CNSearch 1.5.1
Structure
The structure and semantics of '/robots.txt" are as follows:
The file must contain one or several records separated by one or several lines (ending with CR, CR/NL, or NL). Each record must contain lines: "<field>:<optional_space><value><optional_space>".
Field <field> is register-independent.
Comments can be included in usual UNIX way: symbol '#' denotes start of a comment, end of line denotes end of a comment.
A record should start with one or more 'User-Agent' lines followed by one or more 'Disallow' lines. Unrecognized lines are ignored.
User-Agent:
- Value of this field must be the name of a search robot. Access rights for the robot are set up in this record;
- Though the standard allows indicating names of several robots, CNSearch recognizes only one, because method of separating names of robots, described in the standard, is not realized in the system.

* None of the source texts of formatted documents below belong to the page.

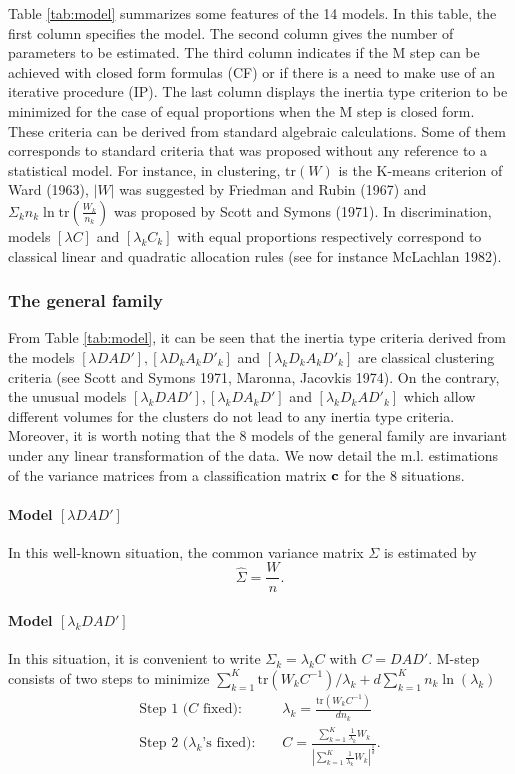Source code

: \documentclass[12pt]{article}
\begin{document}
Table \ref{tab:model} summarizes some features of the 14 models.  In this table, the first
column specifies the model. The second column gives the number of parameters to be estimated.
The third column indicates if the M step can be achieved with closed form formulas (CF) or if
there is a need to make use of an iterative procedure (IP). The last column displays the
inertia type criterion to be minimized for the case of equal proportions when the M step is
closed form. These criteria can be derived from standard algebraic calculations. Some of them
corresponds to standard criteria that was proposed without any reference to a statistical
model. For instance, in clustering, $\mbox{tr}(W)$ is the K-means criterion of Ward (1963),
$|W|$ was suggested by Friedman and Rubin (1967) and $\Sigma_k n_k \ln \mbox{tr}
(\frac{W_k}{n_k})$ was proposed by Scott and Symons (1971). In discrimination, models $[\lambda
C]$ and $[\lambda_kC_k]$ with equal proportions respectively correspond to classical linear and
quadratic allocation rules (see for instance McLachlan 1982).


\subsubsection{The general family}
From Table \ref{tab:model}, it can be seen that the inertia type criteria derived from the
models $[\lambda DAD'], [\lambda D_kA_kD'_k]$ and $[\lambda_k D_kA_kD'_k]$ are classical
clustering criteria (see Scott and Symons 1971, Maronna, Jacovkis 1974). On the contrary, the
unusual models $[\lambda_k DAD'], [\lambda_k DA_kD']$ and $[\lambda_k D_kAD'_k]$ which allow
different volumes for the clusters do not lead to any inertia type criteria.  Moreover, it is
worth noting that the 8 models of the general family are invariant under any linear
transformation of the data.  We now detail the m.l. estimations of the variance matrices from a
classification matrix ${\bf c}$ for the 8 situations.


\paragraph{Model $[\lambda DAD']$}
In this well-known situation, the common variance matrix $\Sigma$ is estimated by
\begin{equation}
  \hat{\Sigma} = \frac{W}{n}.
\end{equation}
\paragraph{Model $[\lambda_{k} DAD']$}
In this situation, it is convenient to write $\Sigma_k=\lambda_k C$ with $C=DAD'$. M-step
consists of two steps to minimize $\sum_{k=1}^{K} \mbox{tr} ( W_k
C^{-1})/\lambda_k+ d\sum_{k=1}^{K} n_k \ln(\lambda_k)$
\begin{eqnarray}
  \mbox{Step 1 ($C$ fixed): } & &
  \lambda_k=\frac{\mbox{tr}(W_kC^{-1})}{d n_k} \\
  \mbox{Step 2 ($\lambda_k$'s fixed): } & &
  C=\frac{\sum_{k=1}^K\frac{1}{\lambda_k}W_k}{|\sum_{k=1}^K\frac{1}{\lambda_k}W_k|^{\frac{1}{d}}}.
\end{eqnarray}
\end{document}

- Upper or lower-case letters are equal;
- If value of this field is '*', then access rights set up in the record are valid for any search robot requested '/robots.txt' file.
Disallow:
- Value of this field must be a partial URL which should not be indexed. Path to the file must be full or partial. For example, 'Disallow: /help' denies access both to '/help.html' and '/help/index.html', while 'Disallow: /help/' denies access to '/help/index.html' only.
- Any record must contain at least one 'User-Agent' line and one 'Disallow' line.
If '/robots.txt' is empty, do not correspond to the above-mentioned structure and semantics or is missing, then search robots act according to their settings.